Bee keeping. Beetles have been blamed for driving bees out of their hives. PHOTO | FOTOSEARCH

Bees, the small buzzing insects that aid pollination, are at risk. There are more than 20,000 species of them in the world and nearly 17 per cent of these face extinction, a report has shown.
According to the United Nations Environment Programme (Unep), uncontrolled development, environmental pollution and climate change are partly to blame.
A global report by Intergovernmental Science Policy Platform on Biodiversity and Ecosystem Services and Unep, released in 2016, had said farmers had been overusing pesticides on plants.
But, now scientists are raising an alarm about another factor responsible for driving the insects out of the planet: small hive beetles.
An entomologist at National Museums of Kenya, Dr Wanja Kinuthia, told HealthyNation: “This is a very big challenge that will spiral out of control soon.”

PROTECTIVE GEAR
Another bee expert, Mr Samuel Kamau from the Directorate of Veterinary Services at the Ministry of Agriculture, said this is a global problem, which the Kenyan farmer was not aware of because they visited their hives at night.
“Most farmers do not have honey harvesting protective gear and resort to smoking the bees at night to avoid being bitten,” he said, adding that “yet opening the hives during the day is the only way they can tell whether there are beetles and other pests”.
A study published in the journal Nature this month, indicated that international trade in bee wax was to blame for the beetles.

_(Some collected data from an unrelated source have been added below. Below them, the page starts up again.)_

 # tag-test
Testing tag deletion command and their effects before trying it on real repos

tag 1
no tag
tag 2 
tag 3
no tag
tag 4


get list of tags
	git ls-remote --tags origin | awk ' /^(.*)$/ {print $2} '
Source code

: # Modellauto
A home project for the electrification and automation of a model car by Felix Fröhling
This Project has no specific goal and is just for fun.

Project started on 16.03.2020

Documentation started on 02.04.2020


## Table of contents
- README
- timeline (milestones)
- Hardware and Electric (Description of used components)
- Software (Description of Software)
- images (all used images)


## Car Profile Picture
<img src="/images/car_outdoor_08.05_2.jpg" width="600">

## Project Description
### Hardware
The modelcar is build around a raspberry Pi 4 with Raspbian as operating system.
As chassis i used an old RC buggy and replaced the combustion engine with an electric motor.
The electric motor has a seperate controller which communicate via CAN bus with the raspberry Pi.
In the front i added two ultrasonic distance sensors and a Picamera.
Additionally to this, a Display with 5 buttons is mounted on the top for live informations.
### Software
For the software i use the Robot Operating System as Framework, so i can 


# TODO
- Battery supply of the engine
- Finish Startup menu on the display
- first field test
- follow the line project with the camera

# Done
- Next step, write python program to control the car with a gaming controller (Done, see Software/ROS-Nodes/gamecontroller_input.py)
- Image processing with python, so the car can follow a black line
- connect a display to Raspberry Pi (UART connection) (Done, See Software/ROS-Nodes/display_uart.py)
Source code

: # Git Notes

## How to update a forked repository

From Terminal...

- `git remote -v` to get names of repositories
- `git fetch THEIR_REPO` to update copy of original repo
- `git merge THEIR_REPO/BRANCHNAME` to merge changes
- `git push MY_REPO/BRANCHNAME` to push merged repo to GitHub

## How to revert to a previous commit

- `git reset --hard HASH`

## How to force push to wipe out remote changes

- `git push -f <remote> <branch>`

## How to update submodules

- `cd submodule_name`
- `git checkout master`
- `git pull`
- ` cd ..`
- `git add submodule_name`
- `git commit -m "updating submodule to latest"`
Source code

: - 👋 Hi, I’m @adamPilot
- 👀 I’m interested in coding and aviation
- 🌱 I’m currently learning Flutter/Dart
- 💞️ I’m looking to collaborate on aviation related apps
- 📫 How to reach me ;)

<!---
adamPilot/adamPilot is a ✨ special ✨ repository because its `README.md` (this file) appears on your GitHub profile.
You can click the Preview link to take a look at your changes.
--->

The beetles are transported through the wax.
Farmers in Kenya use the wax to form the base structure of the nest. It is also used in the beauty industry, for instance, in hair products.
Kenya holds about 1,000 bees and at any given landscape there could be more than 100 types of bees, according to the book, Our Friends the Pollinators: A Handbook of Pollinator Diversity and Conservation in East Africa.
The bees are responsible for pollinating 75 per cent of the food we eat.

DESTROY NESTS
Research by International Centre of Insect Physiology and Ecology, headquartered in Nairobi, showed the beetles caused severe damage to the honeybee colonies and destroyed the nests.
The beetles, the reports added, fed on larvae, pollen, honey and drove bees from the hives.
“The adult beetles are able to fly several kilometres, hence the risk of rapid spread of infestation,” said the report. “Apart from the speed, they are difficult to pick up because they have a remarkable resemblance to wax moth larvae.”
With the tropical climate in Africa, the beetle requires 38 to 81 days to develop from egg to adult and can produce up to five generations per year under suitable conditions.
Dr Kinuthia said sanitation was the only way to stop beetle spread and trade regulations focusing on the combs, not the wax.
Records show bee research in Kenya is underfunded.